Circleville is a congregation with a deep commitment to evangelical missions and social ministries. The congregation has 100 members but more than 200 attend worship services. Contributions average more than $2,500 per member annually – more than triple the denomination’s per-capita giving.
The Presbytery of Hudson River is one of the most liberal presbyteries in the nation. Nearly 80 percent of the commissioners voting at a recent meeting of the presbytery opposed the PCUSA’s “fidelity/chastity” ordination standard. Some pastors and sessions have said they are openly defying the standard.

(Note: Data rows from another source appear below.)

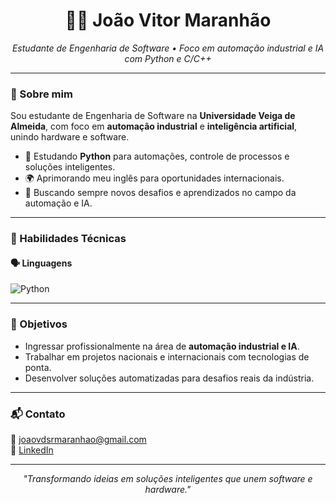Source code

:<h1 align="center">👨‍💻 João Vitor Maranhão</h1>

<p align="center">
  <em>Estudante de Engenharia de Software • Foco em automação industrial e IA com Python e C/C++</em>
</p>

---

### 🚀 Sobre mim

Sou estudante de Engenharia de Software na **Universidade Veiga de Almeida**, com foco em **automação industrial** e **inteligência artificial**, unindo hardware e software.

- 📌 Estudando **Python** para automações, controle de processos e soluções inteligentes.
- 🌍 Aprimorando meu inglês para oportunidades internacionais.
- 🔎 Buscando sempre novos desafios e aprendizados no campo da automação e IA.

---

### 🧠 Habilidades Técnicas

#### 🗣️ Linguagens
![Python](https://img.shields.io/badge/Python-3776AB?style=for-the-badge&logo=python&logoColor=white)

---

### 🎯 Objetivos

- Ingressar profissionalmente na área de **automação industrial e IA**.
- Trabalhar em projetos nacionais e internacionais com tecnologias de ponta.
- Desenvolver soluções automatizadas para desafios reais da indústria.
---

### 📬 Contato

📧 [joaovdsrmaranhao@gmail.com](mailto:joaovdsrmaranhao@gmail.com)  
💼 [LinkedIn](https://www.linkedin.com/in/joaovitorsasilvamaranhao)

---

<p align="center">
  <em>"Transformando ideias em soluções inteligentes que unem software e hardware."</em>
</p>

The presbytery moved into the PCUSA’s national limelight in 1999 when it authorized ministers to conduct services to bless same-gender couples. The denomination’s highest court – the Permanent Judicial Commission of the General Assembly – concurred with the presbytery on the conditions that the services not resemble marriages and not be considered a sanction for homosexual activity.
Since then, several ministers in the presbytery have promoted the services to bless same-gender couples. That prompted Circleville to pay for a full-page advertisement in the local newspaper to set itself apart theologically from those congregations.
Some members have left the Circleville church and others have reduced their contributions. Because of declining gifts, Circleville has cut its worship services from two on Sunday mornings to one (to save on heating costs) and stopped construction of a 7,500-square-foot building that is two-thirds complete.
“We’re losing good people,” Jaloszynski said.
He said a member of the presbytery’s council hinted that the congregation might seek to leave the denomination and affiliate with the more evangelical EPC. “As soon as they hinted that, we immediately took it as the parting of the sea,” he said.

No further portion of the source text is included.